А мне-то хочется выбрать другое, не вдаваясь пока в обсуждение того, писал ли Бунин лучше, пока становился старше. Мне кажется, что лучший Бунин – это Бунин предреволюционный, последние годы перед 1917 годом. И если нужно выбрать что-то одно, что содержит в себе всю полноту бунинского дара, некий микрокосм, я думаю, что это будет «Суходол». Не «Деревня», не «Антоновские яблоки» и не прочая хрестоматия.

Именно в «Суходоле», мне кажется, есть полное и счастливое совпадение бунинского литературного дара с бунинским человеческим психотипом. Бунин ведь не певец любви (чувственной, метафизической – неважно), он не певец России, он не певец экзотики, он не певец «Господина из Сан-Франциско», и он даже не певец смерти, хотя очень часто похоже на то, что именно оно – «поём смерть». Бунин это ясновидец плоти. Помните, у Мережковского в «Толстом и Достоевском»: Толстой – ясновидец плоти, Достоевский – ясновидец духа. Я вижу Бунина как ясновидца плоти, дворянской плоти, он ясновидец дворянского мяса. Это ключевое в Иване Алексеевич Бунине.

Никакой идеализации России, никакой идеализации дворянства в Бунине нет в помине, но эта дворянская физиология определила в Бунине абсолютно все. И это была не просто констатация, это было не просто называние. Вопреки всему тому, что о Бунине обычно вспоминают, рассказывают и мы повторяем, в Бунине это самоощущение дворянского мяса было крайне амбивалентное. Он знал, что он плоть и кровь этого, он знал, что это его не просто данность, это предзаданность.

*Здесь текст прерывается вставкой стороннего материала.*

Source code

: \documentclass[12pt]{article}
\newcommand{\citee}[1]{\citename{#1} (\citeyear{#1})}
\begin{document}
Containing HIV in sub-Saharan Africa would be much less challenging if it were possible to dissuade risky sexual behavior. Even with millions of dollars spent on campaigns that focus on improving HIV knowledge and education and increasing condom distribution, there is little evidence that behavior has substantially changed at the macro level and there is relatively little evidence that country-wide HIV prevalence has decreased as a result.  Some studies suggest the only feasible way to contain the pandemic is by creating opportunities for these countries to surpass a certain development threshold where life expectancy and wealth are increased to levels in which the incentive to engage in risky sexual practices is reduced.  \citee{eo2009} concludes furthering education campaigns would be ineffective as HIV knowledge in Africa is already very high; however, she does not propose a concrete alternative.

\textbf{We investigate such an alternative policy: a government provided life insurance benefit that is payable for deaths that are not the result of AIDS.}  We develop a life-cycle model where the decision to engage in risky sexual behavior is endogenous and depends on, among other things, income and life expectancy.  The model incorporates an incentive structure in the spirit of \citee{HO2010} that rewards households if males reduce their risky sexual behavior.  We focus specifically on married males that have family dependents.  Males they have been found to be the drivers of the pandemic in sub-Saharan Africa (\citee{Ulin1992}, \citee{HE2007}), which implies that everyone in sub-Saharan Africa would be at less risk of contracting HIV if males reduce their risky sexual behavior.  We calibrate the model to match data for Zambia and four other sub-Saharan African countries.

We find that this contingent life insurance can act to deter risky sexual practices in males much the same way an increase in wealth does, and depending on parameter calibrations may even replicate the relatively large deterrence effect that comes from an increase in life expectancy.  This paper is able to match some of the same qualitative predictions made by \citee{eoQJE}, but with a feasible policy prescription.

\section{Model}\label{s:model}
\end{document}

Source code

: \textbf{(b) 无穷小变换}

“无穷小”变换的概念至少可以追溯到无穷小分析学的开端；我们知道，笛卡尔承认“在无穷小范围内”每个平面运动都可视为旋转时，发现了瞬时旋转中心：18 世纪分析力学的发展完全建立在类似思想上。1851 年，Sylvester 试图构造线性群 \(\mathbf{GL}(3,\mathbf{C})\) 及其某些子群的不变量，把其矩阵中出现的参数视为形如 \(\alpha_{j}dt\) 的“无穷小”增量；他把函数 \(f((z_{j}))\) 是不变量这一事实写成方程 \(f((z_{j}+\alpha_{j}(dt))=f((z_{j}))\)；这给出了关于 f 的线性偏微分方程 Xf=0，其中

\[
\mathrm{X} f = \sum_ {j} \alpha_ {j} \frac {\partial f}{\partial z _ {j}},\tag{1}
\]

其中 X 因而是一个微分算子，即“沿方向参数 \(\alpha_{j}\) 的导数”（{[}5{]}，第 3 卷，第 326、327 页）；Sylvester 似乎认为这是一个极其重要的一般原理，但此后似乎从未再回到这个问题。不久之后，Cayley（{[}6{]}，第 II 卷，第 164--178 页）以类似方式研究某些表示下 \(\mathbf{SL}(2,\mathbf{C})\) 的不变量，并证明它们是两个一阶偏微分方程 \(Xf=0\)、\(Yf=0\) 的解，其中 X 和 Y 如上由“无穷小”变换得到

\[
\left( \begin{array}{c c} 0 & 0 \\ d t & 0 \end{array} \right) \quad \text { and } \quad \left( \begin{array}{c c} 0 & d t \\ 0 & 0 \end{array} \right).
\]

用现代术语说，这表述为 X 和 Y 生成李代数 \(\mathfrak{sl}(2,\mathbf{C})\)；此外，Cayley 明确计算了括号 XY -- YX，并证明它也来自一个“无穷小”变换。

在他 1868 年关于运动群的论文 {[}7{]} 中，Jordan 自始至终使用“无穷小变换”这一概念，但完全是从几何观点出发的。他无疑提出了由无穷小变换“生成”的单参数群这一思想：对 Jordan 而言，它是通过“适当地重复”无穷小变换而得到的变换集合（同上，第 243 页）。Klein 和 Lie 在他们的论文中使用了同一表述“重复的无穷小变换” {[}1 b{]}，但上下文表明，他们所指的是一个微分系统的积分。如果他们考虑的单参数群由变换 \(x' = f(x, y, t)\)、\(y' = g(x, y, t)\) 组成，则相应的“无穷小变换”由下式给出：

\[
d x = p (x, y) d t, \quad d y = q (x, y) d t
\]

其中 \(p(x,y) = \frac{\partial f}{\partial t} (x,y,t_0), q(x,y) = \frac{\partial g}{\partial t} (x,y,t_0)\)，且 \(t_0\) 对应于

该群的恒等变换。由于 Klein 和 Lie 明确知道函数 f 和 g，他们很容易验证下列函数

Он не мог и не хотел от этого избавиться, поэтому все время до полного абсурда настаивание на том, что «я – дворянин». То есть Пушкин – это: «я – мещанин, я – мещанин», а Бунин: «я – дворянин, я – дворянин». И Бунин знал (он из этого состоял), что это обречено на гибель. Это трагическое знание, которое у Бунина в каждой клетке его тела. Он не просто певец этого, он хрипец этого. Он это чувствовал, он этим жил, он этим умирал. Это все неразрешимые вещи – дворянство вымрет, оно вырождается на той земле, где нельзя отделить дворянина от дворни, потому что они смешаны, они перемешаны кровью, общим, взаимной неправотой. И разрубить это нельзя.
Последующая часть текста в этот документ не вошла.